### TASK DETAILS
Every entry below should be repeated exactly; the pictures should not.

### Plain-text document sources
▬▬▬▬▬▬

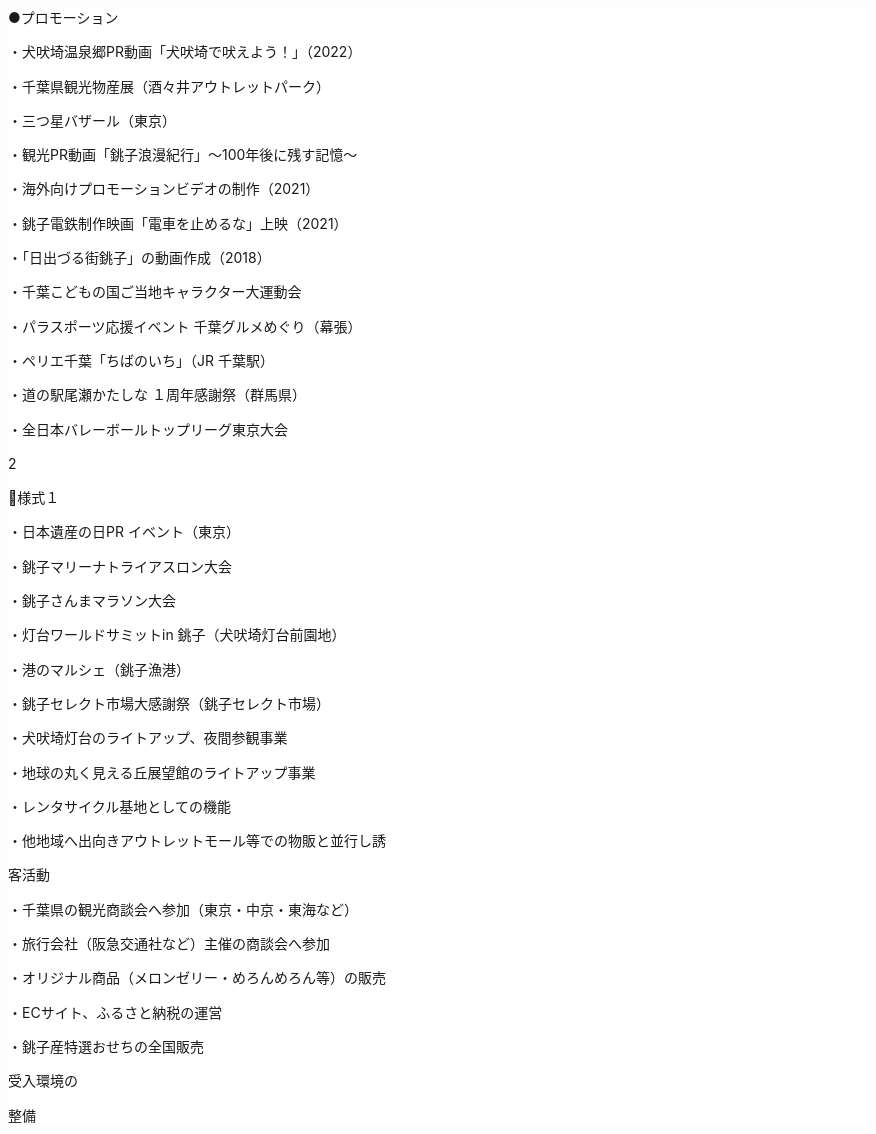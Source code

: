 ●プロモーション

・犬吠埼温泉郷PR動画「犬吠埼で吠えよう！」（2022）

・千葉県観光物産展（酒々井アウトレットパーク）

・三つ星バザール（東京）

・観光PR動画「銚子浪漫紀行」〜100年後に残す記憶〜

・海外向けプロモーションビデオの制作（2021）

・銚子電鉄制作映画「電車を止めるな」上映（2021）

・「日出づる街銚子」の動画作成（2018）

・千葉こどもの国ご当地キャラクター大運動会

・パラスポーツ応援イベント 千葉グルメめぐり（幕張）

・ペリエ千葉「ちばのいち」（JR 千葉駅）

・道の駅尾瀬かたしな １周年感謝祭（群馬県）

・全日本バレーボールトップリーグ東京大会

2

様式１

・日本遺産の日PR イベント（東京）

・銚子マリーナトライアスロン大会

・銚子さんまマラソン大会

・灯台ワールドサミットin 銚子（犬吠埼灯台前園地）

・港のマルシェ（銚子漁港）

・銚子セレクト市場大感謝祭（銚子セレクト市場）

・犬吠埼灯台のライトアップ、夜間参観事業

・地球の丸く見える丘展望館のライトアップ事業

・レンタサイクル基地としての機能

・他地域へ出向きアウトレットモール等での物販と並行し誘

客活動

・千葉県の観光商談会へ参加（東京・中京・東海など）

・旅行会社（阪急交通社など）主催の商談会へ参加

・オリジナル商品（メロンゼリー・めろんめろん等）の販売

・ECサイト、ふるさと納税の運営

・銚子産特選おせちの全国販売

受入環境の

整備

▬▬▬▬▬▬

### ANSWER TO THIS EXERCISE
Source code

: ●プロモーション

・犬吠埼温泉郷PR動画「犬吠埼で吠えよう！」（2022）

・千葉県観光物産展（酒々井アウトレットパーク）

・三つ星バザール（東京）

・観光PR動画「銚子浪漫紀行」〜100年後に残す記憶〜

・海外向けプロモーションビデオの制作（2021）

・銚子電鉄制作映画「電車を止めるな」上映（2021）

・「日出づる街銚子」の動画作成（2018）

・千葉こどもの国ご当地キャラクター大運動会

・パラスポーツ応援イベント 千葉グルメめぐり（幕張）

・ペリエ千葉「ちばのいち」（JR 千葉駅）

・道の駅尾瀬かたしな １周年感謝祭（群馬県）

・全日本バレーボールトップリーグ東京大会

2

様式１

・日本遺産の日PR イベント（東京）

・銚子マリーナトライアスロン大会

・銚子さんまマラソン大会

・灯台ワールドサミットin 銚子（犬吠埼灯台前園地）

・港のマルシェ（銚子漁港）

・銚子セレクト市場大感謝祭（銚子セレクト市場）

・犬吠埼灯台のライトアップ、夜間参観事業

・地球の丸く見える丘展望館のライトアップ事業

・レンタサイクル基地としての機能

・他地域へ出向きアウトレットモール等での物販と並行し誘

客活動

・千葉県の観光商談会へ参加（東京・中京・東海など）

・旅行会社（阪急交通社など）主催の商談会へ参加

・オリジナル商品（メロンゼリー・めろんめろん等）の販売

・ECサイト、ふるさと納税の運営

・銚子産特選おせちの全国販売

受入環境の

整備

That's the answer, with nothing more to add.